If that were true, I guess logically you'd group by doc-number, and 
then take a title from one among the group and sort on that for the 
groups?

Bruce

------------------------------

Date: Mon, 30 Aug 2004 18:34:32 +0200
To: <xsl-list(_at_)lists(_dot_)mulberrytech(_dot_)com>
From: "cking" <cking(_at_)telenet(_dot_)be>
Subject: Re: [xsl] sorting titles w stopwords but w/o value in every title node
Message-ID: <002901c48eaf$3a7e6740$408876d5(_at_)pandora(_dot_)be>

Hi Susan,

Thanks for the help. (I am still referring to the stop-words variable with 
document('')/xsl:stylesheet/sw:stop/word because that does give me the sort 
order. 
Because our setup, that may be my only option.)

I found out why it didn't work for me, it's a namespace issue. I had put your 
template
inside a XHTML-output stylesheet (with xmlns="http://www.w3.org/1999/xhtml";), 
and then "document('')/xsl:stylesheet/sw:stop/word" didn't return anything.
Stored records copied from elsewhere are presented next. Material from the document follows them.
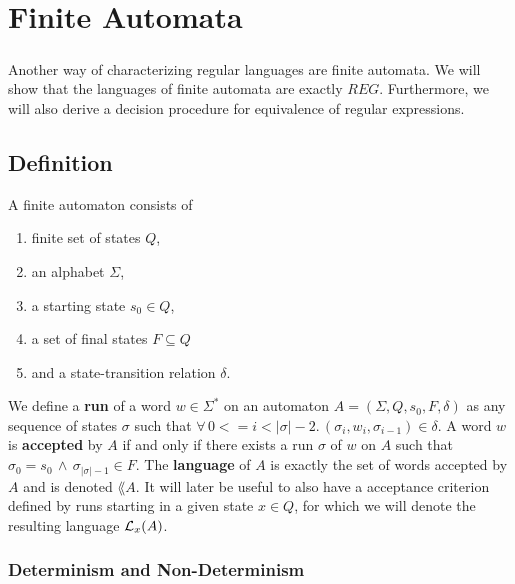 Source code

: \documentclass[11pt,a4paper,oneside]{book}
\begin{document}
            

    \chapter{Finite Automata}
        \paragraph{} 
        Another way of characterizing regular languages are finite automata. 
        We will show that the languages of finite automata are exactly $REG$. 
        Furthermore, we will also derive a decision procedure for equivalence of regular expressions.

        \section{Definition}
            A finite automaton consists of
            \begin{enumerate}
                \item
                    finite set of states $Q$, 
                \item 
                    an alphabet $\Sigma$, 
                \item 
                    a starting state $s_0 \in Q$, 
                \item 
                    a set of final states $F \subseteq Q$ 
                \item 
                    and a state-transition relation $\delta$. \cite{DBLP:books/daglib/0011126}
            \end{enumerate}

                We define a \textbf{run} of a word $w \in \Sigma^*$ on an automaton $A = (\Sigma, Q, s_0, F, \delta)$ as any sequence of states $\sigma$ such that 
                $\forall \, 0 <= i < \vert\sigma\vert-2. \, (\sigma_i, w_i, \sigma_{i-1}) \in \delta$.
            A word $w$ is \textbf{accepted} by $A$ if and only if there exists a run $\sigma$ of $w$ on $A$ such that $\sigma_0 = s_0 \, \wedge \, \sigma_{\vert\sigma\vert-1} \in F$.
            The \textbf{language} of $A$ is exactly the set of words accepted by $A$ and is denoted $\lang{A}$. 
            It will later be useful to also have a acceptance criterion defined by runs starting in a given state $x \in Q$, for which we will denote the resulting language $\mathcal{L}_x(A)$.

            \subsection{Determinism and Non-Determinism}
                
\end{document}
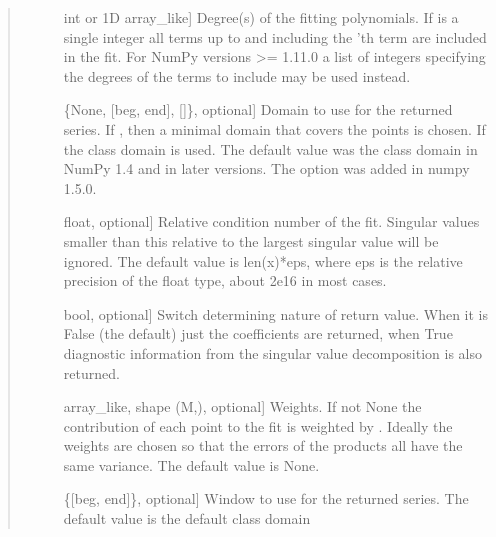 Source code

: \documentclass[letterpaper,10pt,english]{sphinxmanual}
\begin{document}
\begin{fulllineitems}
\begin{fulllineitems}
\begin{quote}
\begin{description}
\begin{description}
\item[{}] \leavevmode{[}int or 1\sphinxhyphen{}D array\_like{]}
Degree(s) of the fitting polynomials. If  is a single integer
all terms up to and including the ’th term are included in the
fit. For NumPy versions >= 1.11.0 a list of integers specifying the
degrees of the terms to include may be used instead.

\item[{}] \leavevmode{[}\{None, {[}beg, end{]}, {[}{]}\}, optional{]}
Domain to use for the returned series. If ,
then a minimal domain that covers the points  is chosen.  If
\sphinxcode{\sphinxupquote{{[}{]}}} the class domain is used. The default value was the
class domain in NumPy 1.4 and  in later versions.
The \sphinxcode{\sphinxupquote{{[}{]}}} option was added in numpy 1.5.0.

\item[{}] \leavevmode{[}float, optional{]}
Relative condition number of the fit. Singular values smaller
than this relative to the largest singular value will be
ignored. The default value is len(x)*eps, where eps is the
relative precision of the float type, about 2e\sphinxhyphen{}16 in most
cases.

\item[{}] \leavevmode{[}bool, optional{]}
Switch determining nature of return value. When it is False
(the default) just the coefficients are returned, when True
diagnostic information from the singular value decomposition is
also returned.

\item[{}] \leavevmode{[}array\_like, shape (M,), optional{]}
Weights. If not None the contribution of each point
 to the fit is weighted by . Ideally the
weights are chosen so that the errors of the products
 all have the same variance.  The default value is
None.


\item[{}] \leavevmode{[}\{{[}beg, end{]}\}, optional{]}
Window to use for the returned series. The default
value is the default class domain


\end{description}
\end{description}
\end{quote}
\end{fulllineitems}
\end{fulllineitems}
\end{document}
If I
change the <word> elements to <sw:word>, it works.

The problem I still have is that entries without a value in the title sort 
first.  
I need to group by title when the doc-number is the same. It may be both a 
sorting 
and grouping problem, but I don't know how to go about it.

(The doc number is included only for testing. I left out imprint and ISBN 
from this 
sample for clarity. It is possible to have the same issue or different issue 
arrive on 
the same or different days as there are multiple subscriptions.)

Maybe I don't fully understand what you're trying to get (esp. that last 
sentence), 
but can't you simply perform a triple-sort instead of double-sort? 
First sort by doc-number, then by title and finally by date?

<xsl:for-each select="//section-02/z13-title">

I guess you're only using "//" in your sample code, because you know this can 
seriously
slow down the transform process (esp. with large input files)? Unless of course 
your
input files are organized with <section-02> elements that can appear anywhere in
the document...

Best regards
Anton Triest

------------------------------

Date: Tue, 31 Aug 2004 03:37:28 +0200
To: <xsl-list(_at_)lists(_dot_)mulberrytech(_dot_)com>
From: "cking" <cking(_at_)telenet(_dot_)be>
Subject: Re: [xsl] sorting titles w stopwords but w/o value in every title node
Message-ID: <010401c48efb$13a60780$408876d5(_at_)pandora(_dot_)be>

Susan,

I wrote:
but can't you simply perform a triple-sort instead of double-sort? 
First sort by doc-number, then by title and finally by date?

By rereading your message (desired output, and Bruce's reply), I think I 
understand 
your point. You don't want to sort by doc-number. You want to treat the records 
that 
don't have a title, as if they do have a title, taken from another record with 
the same
doc-number. Is that correct?

What processor are you using? I mean, would it be OK to do a transformation
in two steps? 

Greetings
Anton Triest